In order to maintain or increase throughput levels in our natural gas gathering systems and asset utilization rates at our treating and processing plants, we must continually contract for new natural gas supplies. We may not be able to obtain additional contracts for natural gas supplies. The primary factors affecting our ability to connect new wells to our gathering facilities include our success in contracting for existing natural gas supplies that are not committed to other systems and the level of drilling activity near our gathering systems. Fluctuations in energy prices can greatly affect production rates and investments by third parties in the development of new oil and natural gas reserves. Drilling activity generally decreases as oil and natural gas prices decrease. Tax policy changes could have a negative impact on drilling activity, reducing supplies of natural gas available to our systems. We have no control over producers and depend on them to maintain sufficient levels of drilling activity.
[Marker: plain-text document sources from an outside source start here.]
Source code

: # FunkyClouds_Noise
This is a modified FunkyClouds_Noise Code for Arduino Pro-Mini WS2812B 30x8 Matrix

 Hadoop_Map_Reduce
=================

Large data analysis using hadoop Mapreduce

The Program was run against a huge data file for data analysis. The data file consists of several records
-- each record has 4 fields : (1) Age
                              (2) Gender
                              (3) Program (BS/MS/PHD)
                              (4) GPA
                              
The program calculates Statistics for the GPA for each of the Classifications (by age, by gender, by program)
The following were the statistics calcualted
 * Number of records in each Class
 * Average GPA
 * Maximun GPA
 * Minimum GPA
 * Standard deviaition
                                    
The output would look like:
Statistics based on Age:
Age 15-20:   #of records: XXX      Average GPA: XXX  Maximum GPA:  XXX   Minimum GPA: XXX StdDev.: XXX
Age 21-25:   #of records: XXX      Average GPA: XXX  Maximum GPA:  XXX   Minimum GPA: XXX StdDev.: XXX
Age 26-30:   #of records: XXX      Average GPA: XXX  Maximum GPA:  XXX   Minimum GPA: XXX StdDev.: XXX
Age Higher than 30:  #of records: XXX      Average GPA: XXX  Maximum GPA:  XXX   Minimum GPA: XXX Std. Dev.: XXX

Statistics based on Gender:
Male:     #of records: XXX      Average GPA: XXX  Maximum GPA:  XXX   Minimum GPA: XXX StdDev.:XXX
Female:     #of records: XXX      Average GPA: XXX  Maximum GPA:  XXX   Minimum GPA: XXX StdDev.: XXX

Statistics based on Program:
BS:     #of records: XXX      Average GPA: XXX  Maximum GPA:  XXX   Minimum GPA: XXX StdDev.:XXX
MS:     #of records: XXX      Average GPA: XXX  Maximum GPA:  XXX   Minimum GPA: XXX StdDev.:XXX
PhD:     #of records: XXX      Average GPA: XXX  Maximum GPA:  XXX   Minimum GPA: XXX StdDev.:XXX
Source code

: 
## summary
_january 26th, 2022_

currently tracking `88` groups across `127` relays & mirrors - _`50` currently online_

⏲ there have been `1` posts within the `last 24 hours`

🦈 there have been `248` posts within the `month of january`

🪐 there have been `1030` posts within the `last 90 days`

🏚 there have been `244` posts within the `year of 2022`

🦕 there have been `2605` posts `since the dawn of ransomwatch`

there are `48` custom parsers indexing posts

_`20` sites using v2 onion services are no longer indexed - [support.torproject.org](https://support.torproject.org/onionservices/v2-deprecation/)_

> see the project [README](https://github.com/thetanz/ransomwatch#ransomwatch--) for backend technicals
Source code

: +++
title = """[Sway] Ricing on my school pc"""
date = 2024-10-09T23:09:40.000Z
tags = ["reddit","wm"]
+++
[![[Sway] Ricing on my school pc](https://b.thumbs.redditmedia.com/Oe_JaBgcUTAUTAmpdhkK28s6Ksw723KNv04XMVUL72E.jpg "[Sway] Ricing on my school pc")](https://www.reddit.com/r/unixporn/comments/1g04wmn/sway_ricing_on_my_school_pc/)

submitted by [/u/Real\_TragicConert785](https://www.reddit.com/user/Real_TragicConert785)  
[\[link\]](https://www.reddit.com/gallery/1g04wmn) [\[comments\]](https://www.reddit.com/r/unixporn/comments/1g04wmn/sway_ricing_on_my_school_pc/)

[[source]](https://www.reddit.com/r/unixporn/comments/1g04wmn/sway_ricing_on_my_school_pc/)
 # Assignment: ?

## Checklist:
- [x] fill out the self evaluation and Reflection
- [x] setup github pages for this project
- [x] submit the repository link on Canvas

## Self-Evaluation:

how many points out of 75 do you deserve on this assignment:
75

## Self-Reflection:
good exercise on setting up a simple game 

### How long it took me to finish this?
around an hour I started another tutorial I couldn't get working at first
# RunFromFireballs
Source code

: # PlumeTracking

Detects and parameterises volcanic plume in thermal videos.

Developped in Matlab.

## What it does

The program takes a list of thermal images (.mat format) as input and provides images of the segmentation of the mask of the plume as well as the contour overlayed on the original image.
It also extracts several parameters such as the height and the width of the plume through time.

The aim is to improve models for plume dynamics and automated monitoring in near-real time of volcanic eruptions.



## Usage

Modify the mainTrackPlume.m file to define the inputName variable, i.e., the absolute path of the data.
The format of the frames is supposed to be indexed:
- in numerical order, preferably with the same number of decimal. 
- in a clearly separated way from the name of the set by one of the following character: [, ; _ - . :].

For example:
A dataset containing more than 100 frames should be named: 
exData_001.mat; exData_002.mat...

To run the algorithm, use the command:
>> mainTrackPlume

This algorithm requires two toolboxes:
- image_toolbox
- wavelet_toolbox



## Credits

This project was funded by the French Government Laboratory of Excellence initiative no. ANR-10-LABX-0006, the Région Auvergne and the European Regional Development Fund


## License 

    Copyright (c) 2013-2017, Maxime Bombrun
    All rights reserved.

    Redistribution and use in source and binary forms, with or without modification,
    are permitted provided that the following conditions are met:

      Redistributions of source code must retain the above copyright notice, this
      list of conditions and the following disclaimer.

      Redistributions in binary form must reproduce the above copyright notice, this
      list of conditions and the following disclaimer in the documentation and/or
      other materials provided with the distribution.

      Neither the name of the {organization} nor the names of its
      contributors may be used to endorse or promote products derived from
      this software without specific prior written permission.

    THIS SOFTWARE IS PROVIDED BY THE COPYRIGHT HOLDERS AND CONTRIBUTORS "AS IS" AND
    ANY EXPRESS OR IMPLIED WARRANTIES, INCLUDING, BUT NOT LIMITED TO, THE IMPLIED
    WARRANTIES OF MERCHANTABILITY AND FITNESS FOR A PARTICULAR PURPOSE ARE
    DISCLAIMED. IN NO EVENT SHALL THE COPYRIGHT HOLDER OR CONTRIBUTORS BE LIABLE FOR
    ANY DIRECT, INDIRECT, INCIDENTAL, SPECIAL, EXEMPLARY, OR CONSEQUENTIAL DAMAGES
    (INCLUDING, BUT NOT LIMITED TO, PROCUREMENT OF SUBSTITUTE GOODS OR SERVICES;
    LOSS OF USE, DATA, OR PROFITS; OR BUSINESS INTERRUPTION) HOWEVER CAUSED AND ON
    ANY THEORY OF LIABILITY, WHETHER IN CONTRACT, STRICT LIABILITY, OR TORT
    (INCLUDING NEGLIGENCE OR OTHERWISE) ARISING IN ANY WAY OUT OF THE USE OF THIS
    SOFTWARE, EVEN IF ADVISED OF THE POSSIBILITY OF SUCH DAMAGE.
A material decrease in natural gas production or in the level of drilling activity in our principal geographic areas for a prolonged period, as a result of depressed commodity prices or otherwise, likely would have a material adverse effect on our results of operations and financial position.
A substantial portion of our assets is connected to natural gas reserves that will decline over time, and the cash flows associated with those assets will decline accordingly.
A substantial portion of our assets, including our gathering systems and our treating plants, is dedicated to certain natural gas reserves and wells for which the production will naturally decline over time. Accordingly, our cash flows associated with these assets will also decline. If we are unable to access new supplies of natural gas either
by connecting additional reserves to our existing assets or by constructing or acquiring new assets that have access to additional natural gas reserves, our cash flows may decline.
Growing our business by constructing new pipelines and processing and treating facilities subjects us to construction risks, risks that natural gas supplies will not be available upon completion of the facilities and risks of construction delay and additional costs due to obtaining rights-of-way and complying with local ordinances.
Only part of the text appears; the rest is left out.